Me volteó boca arriba, besando mi vientre, bajando hasta mis bragas empapadas. Las corrió a un lado y hundió la cara entre mis piernas. Su lengua encontró mi clítoris hinchado, lamiéndolo en círculos lentos, chupándolo con succión perfecta. Olía a mi excitación, ese aroma dulce y musgoso que lo volvía loco. Metió dos dedos gruesos dentro de mí, curvándolos contra mi punto G, mientras su boca no paraba. Gemí fuerte, arqueando la espalda, el sonido de mis jugos chapoteando con sus embestidas digitales.
¡No mames!

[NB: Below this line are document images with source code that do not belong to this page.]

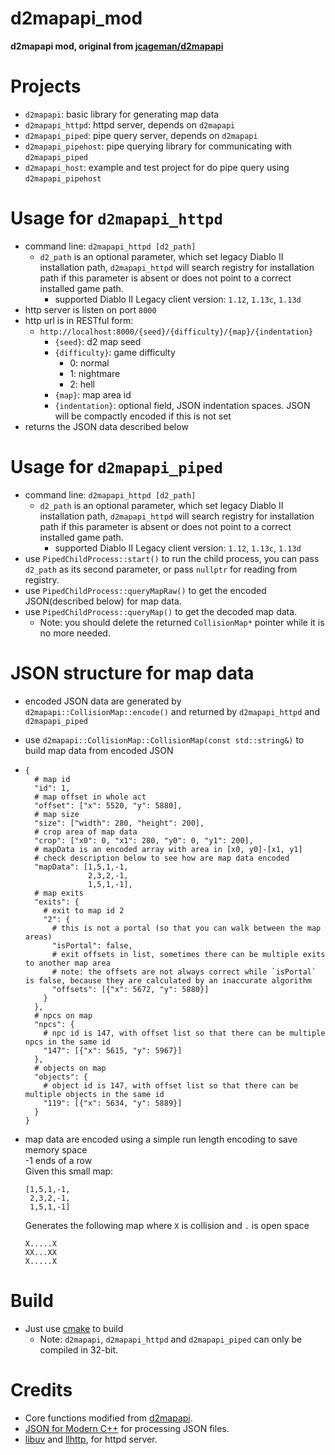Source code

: # d2mapapi_mod
**d2mapapi mod, original from [jcageman/d2mapapi](https://github.com/jcageman/d2mapapi)**

# Projects
* `d2mapapi`: basic library for generating map data
* `d2mapapi_httpd`: httpd server, depends on `d2mapapi`
* `d2mapapi_piped`: pipe query server, depends on `d2mapapi`
* `d2mapapi_pipehost`: pipe querying library for communicating with `d2mapapi_piped`
* `d2mapapi_host`: example and test project for do pipe query using `d2mapapi_pipehost`

# Usage for `d2mapapi_httpd`
* command line: `d2mapapi_httpd [d2_path]`
  * `d2_path` is an optional parameter, which set legacy Diablo II installation path, `d2mapapi_httpd` will search registry for installation path if this parameter is absent or does not point to a correct installed game path.
    * supported Diablo II Legacy client version: `1.12`, `1.13c`, `1.13d`
* http server is listen on port `8000`
* http url is in RESTful form:
  * `http://localhost:8000/{seed}/{difficulty}/{map}/{indentation}`
    * `{seed}`: d2 map seed
    * `{difficulty}`: game difficulty
      * 0: normal
      * 1: nightmare
      * 2: hell
    * `{map}`: map area id
    * `{indentation}`: optional field, JSON indentation spaces. JSON will be compactly encoded if this is not set
* returns the JSON data described below

# Usage for `d2mapapi_piped`
* command line: `d2mapapi_httpd [d2_path]`
  * `d2_path` is an optional parameter, which set legacy Diablo II installation path, `d2mapapi_httpd` will search registry for installation path if this parameter is absent or does not point to a correct installed game path.
    * supported Diablo II Legacy client version: `1.12`, `1.13c`, `1.13d`
* use `PipedChildProcess::start()` to run the child process, you can pass `d2_path` as its second parameter, or pass `nullptr` for reading from registry.
* use `PipedChildProcess::queryMapRaw()` to get the encoded JSON(described below) for map data.
* use `PipedChildProcess::queryMap()` to get the decoded map data.
  * Note: you should delete the returned `CollisionMap*` pointer while it is no more needed.

# JSON structure for map data
* encoded JSON data are generated by `d2mapapi::CollisionMap::encode()` and returned by `d2mapapi_httpd` and `d2mapapi_piped`
* use `d2mapapi::CollisionMap::CollisionMap(const std::string&)` to build map data from encoded JSON
* ```
  {
    # map id
    "id": 1,
    # map offset in whole act
    "offset": ["x": 5520, "y": 5880],
    # map size
    "size": ["width": 280, "height": 200],
    # crop area of map data
    "crop": ["x0": 0, "x1": 280, "y0": 0, "y1": 200],
    # mapData is an encoded array with area in [x0, y0]-[x1, y1]
    # check description below to see how are map data encoded
    "mapData": [1,5,1,-1,
                2,3,2,-1,
                1,5,1,-1],
    # map exits
    "exits": {
      # exit to map id 2
      "2": {
        # this is not a portal (so that you can walk between the map areas)
        "isPortal": false,
        # exit offsets in list, sometimes there can be multiple exits to another map area
        # note: the offsets are not always correct while `isPortal` is false, because they are calculated by an inaccurate algorithm
        "offsets": [{"x": 5672, "y": 5880}]
      }
    },
    # npcs on map
    "npcs": {
      # npc id is 147, with offset list so that there can be multiple npcs in the same id
      "147": [{"x": 5615, "y": 5967}]
    },
    # objects on map
    "objects": {
      # object id is 147, with offset list so that there can be multiple objects in the same id
      "119": [{"x": 5634, "y": 5889}]
    }
  }
  ```
* map data are encoded using a simple run length encoding to save memory space  
  -1 ends of a row  
  Given this small map:  
  ```
  [1,5,1,-1,
   2,3,2,-1,
   1,5,1,-1]
  ```

  Generates the following map where `X` is collision and `.` is open space
  ```
  X.....X
  XX...XX
  X.....X
  ```

# Build
* Just use [cmake](https://cmake.org) to build
  * Note: `d2mapapi`, `d2mapapi_httpd` and `d2mapapi_piped` can only be compiled in 32-bit.

# Credits
* Core functions modified from [d2mapapi](https://github.com/jcageman/d2mapapi).
* [JSON for Modern C++](https://github.com/nlohmann/json) for processing JSON files.
* [libuv](https://github.com/libuv/libuv) and [llhttp](https://github.com/nodejs/llhttp), for httpd server.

Esto es el paraíso. ¿Es esta tu pasión, Jesús? ¿Hacerme volar así?
El ritmo subió. Me puso de rodillas, su verga presionando mi entrada resbaladiza. Entró despacio, centímetro a centímetro, estirándome delicioso. Sentí cada vena rozando mis paredes, llenándome hasta el fondo. Empezó a moverse, embistiéndome firme pero cariñoso, sus bolas golpeando mi clítoris con cada thrust. Sudábamos juntos, el olor a sexo crudo impregnando el aire, mezclado con el jazmín de afuera.
—Más fuerte, cabrón —le rogué, clavando las uñas en sus nalgas firmes.
Cambiamos posiciones: yo encima, cabalgándolo como una reina. Sus manos en mis caderas, guiándome mientras rebotaba, mi concha tragándoselo entero. Veía su cara de éxtasis, ojos entrecerrados, boca abierta jadeando. El clímax se acercaba, una ola creciendo en mi vientre.
Acto tres: la liberación. Me volteó de nuevo, misionero profundo, mirándonos a los ojos. Sus embestidas se volvieron salvajes, el catre crujiendo bajo nosotros, nuestros gemidos sincronizados como una sinfonía. Sentí el orgasmo explotar, un tsunami de placer que me hizo convulsionar, chorros calientes empapando sus bolas mientras gritaba su nombre.
—¡Laura! —rugió él, corriéndose dentro de mí, chorros calientes inundándome, su verga pulsando una y otra vez.
Colapsamos jadeantes, piel pegada a piel, sudor enfriándose en la brisa de la ventana. Él me besó la frente, suave, mientras yo trazaba círculos en su pecho.
—Esa... esa es mi pasión —murmuró, respondiendo a mi pregunta de antes—. Tú, Laura. Hacerte mía, sentirte explotar por mí.
Me acurruqué contra él, el corazón latiendo en paz, el cuerpo saciado pero ya soñando con la próxima ronda. Cuál era la pasión de Jesús? Ahora lo sabía: éramos nosotros, este fuego eterno que ardía sin quemar.